Erie Canal locks restoration gets $1.2M funding stream

Jan 2, 2019

Two of Lockport’s original Erie Canal locks are getting a $1.2 million facelift.

There is a set of five fully intact Erie Canal locks in Lockport, numbered 67-71. They are called the "Flight of Five" because they look like a flight of stairs, allowing boats to navigate the difference in elevation between Lakes Erie and Ontario. In Lockport, that difference is 60'.

Dave Kinyon, Chair of the Lockport Locks Heritage District Corporation, said one of the five locks - number 67 - was rehabbed in 2014 in Phase 1 of the project.

"Right now, we've been able to put together federal and state funding in the amount of $1.2 million to enable us to rehabilitate Lock 68," Kinyon said, "which will then just leave two remaining locks - Locks 67 and 71 - to be rehabilitated, so we can bring the Flight of Five back to operating condition."

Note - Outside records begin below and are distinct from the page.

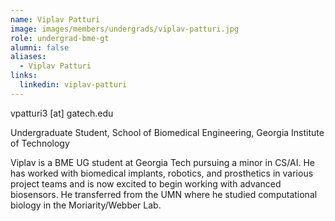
 ```yaml
---
name: Viplav Patturi
image: images/members/undergrads/viplav-patturi.jpg
role: undergrad-bme-gt
alumni: false
aliases:
  - Viplav Patturi
links:
  linkedin: viplav-patturi
---
```


vpatturi3 [at] gatech.edu

Undergraduate Student, School of Biomedical Engineering, Georgia Institute of Technology

Viplav is a BME UG student at Georgia Tech pursuing a minor in CS/AI. He has worked with biomedical implants, robotics, and prosthetics in various project teams and is now excited to begin working with advanced biosensors. He transferred from the UMN where he studied computational biology in the Moriarity/Webber Lab.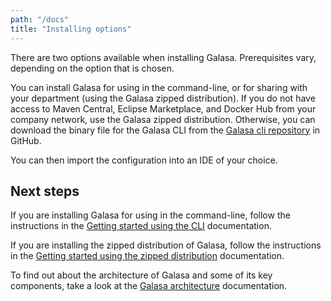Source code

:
 ```yaml
---
path: "/docs"
title: "Installing options"
---
```


There are two options available when installing Galasa. Prerequisites vary, depending on the option that is chosen. 

You can install Galasa for using in the command-line, or for sharing with your department (using the Galasa zipped distribution). If you do not have access to Maven Central, Eclipse Marketplace, and Docker Hub from your company network, use the Galasa zipped distribution. Otherwise, you can download the binary file for the Galasa CLI from the [Galasa cli repository](https://github.com/galasa-dev/cli/releases) in GitHub.  

You can then import the configuration into an IDE of your choice.


## Next steps

If you are installing Galasa for using in the command-line, follow the instructions in the [Getting started using the CLI](/docs/cli-command-reference/cli-command-reference) documentation.

If you are installing the zipped distribution of Galasa, follow the instructions in the [Getting started using the zipped distribution](/docs/getting-started) documentation. 

To find out about the architecture of Galasa and some of its key components, take a look at the [Galasa architecture](/docs/architecture) documentation.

Kinyon said Bergmann Associates of Buffalo and McMullan Consulting Engineers of Virginia researched the historic elements of the locks for accuracy, while Hohl Industrial Services is completing the work.

"Right here in Tonawanda to be the general contractor to do all of the renovation and restoration work, everything from replacing the wooden flooring, to restoring the masonry, to fabricating the wooden lock gates and the balance beams," Kinyon said. "They've done it all."

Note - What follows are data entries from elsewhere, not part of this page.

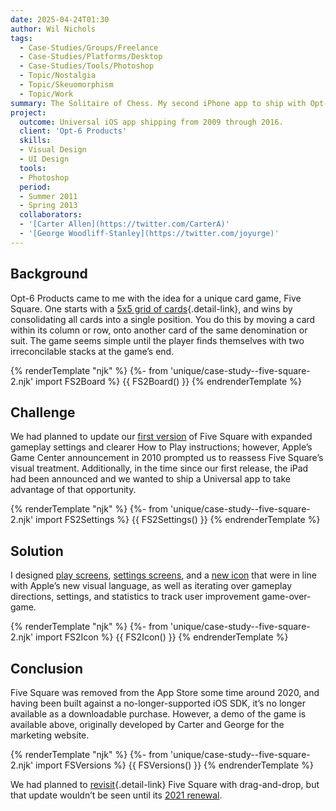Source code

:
 ```yaml
---
date: 2025-04-24T01:30
author: Wil Nichols
tags:
  - Case-Studies/Groups/Freelance
  - Case-Studies/Platforms/Desktop
  - Case-Studies/Tools/Photoshop
  - Topic/Nostalgia
  - Topic/Skeuomorphism
  - Topic/Work
summary: The Solitaire of Chess. My second iPhone app to ship with Opt-6 Products in 2009, Five Square later received an overhaul in 2011 with a brand-new, shining UI.
project:
  outcome: Universal iOS app shipping from 2009 through 2016.
  client: 'Opt-6 Products'
  skills:
  - Visual Design
  - UI Design
  tools:
  - Photoshop
  period: 
  - Summer 2011 
  - Spring 2013
  collaborators: 
  - '[Carter Allen](https://twitter.com/CarterA)'
  - '[George Woodliff-Stanley](https://twitter.com/joyurge)'
---
```


## Background

Opt-6 Products came to me with the idea for a unique card game, Five Square. One starts with a [5x5 grid of cards](#grid){.detail-link}, and wins by consolidating all cards into a single position. You do this by moving a card within its column or row, onto another card of the same denomination or suit. The game seems simple until the player finds themselves with two irreconcilable stacks at the game’s end.  

{% renderTemplate "njk" %}
{%- from 'unique/case-study--five-square-2.njk' import FS2Board %}
  {{ FS2Board() }}
{% endrenderTemplate %}

## Challenge

We had planned to update our [first version](TODO) of Five Square with expanded gameplay settings and clearer How to Play instructions; however, Apple’s Game Center announcement in 2010 prompted us to reassess Five Square’s visual treatment. Additionally, in the time since our first release, the iPad had been announced and we wanted to ship a Universal app to take advantage of that opportunity.

{% renderTemplate "njk" %}
{%- from 'unique/case-study--five-square-2.njk' import FS2Settings %}
  {{ FS2Settings() }}
{% endrenderTemplate %}

## Solution

I designed [play screens](#play-screens), [settings screens](#settings-screens), and a [new icon](#icon) that were in line with Apple’s new visual language, as well as iterating over gameplay directions, settings, and statistics to track user improvement game-over-game.

{% renderTemplate "njk" %}
{%- from 'unique/case-study--five-square-2.njk' import FS2Icon %}
  {{ FS2Icon() }}
{% endrenderTemplate %}

## Conclusion

Five Square was removed from the App Store some time around 2020, and having been built against a no-longer-supported iOS SDK, it’s no longer available as a downloadable purchase. However, a demo of the game is available above, originally developed by Carter and George for the marketing website.

{% renderTemplate "njk" %}
{%- from 'unique/case-study--five-square-2.njk' import FSVersions %}
  {{ FSVersions() }}
{% endrenderTemplate %}

We had planned to [revisit](#future){.detail-link} Five Square with drag-and-drop, but that update wouldn’t be seen until its [2021 renewal](/five-square-3/).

He said each lock is 110' long.

"We're currently operating a Durham-style boat as part of our demonstration, which is 50' long," he said, "so it's definitely going to be smaller vessels when all five locks are restored - kayakers, canoeists - will be able to enjoy locking through our Erie Canal Flight of Five locks."

All of the locks have been recognized as a regional asset and are expected to be rehabbed by 2025, the 200th anniversary of the completion of the Erie Canal in 1825.

"Our colleagues at the Buffalo Maritime Center right now are building an Erie Canal replica Packet Boat, which will be approximately 70' long," Kinyon said.

The Buffalo Maritime Center also built the Durham-style boat. Volunteers are being recruited to operate the now-restored locks.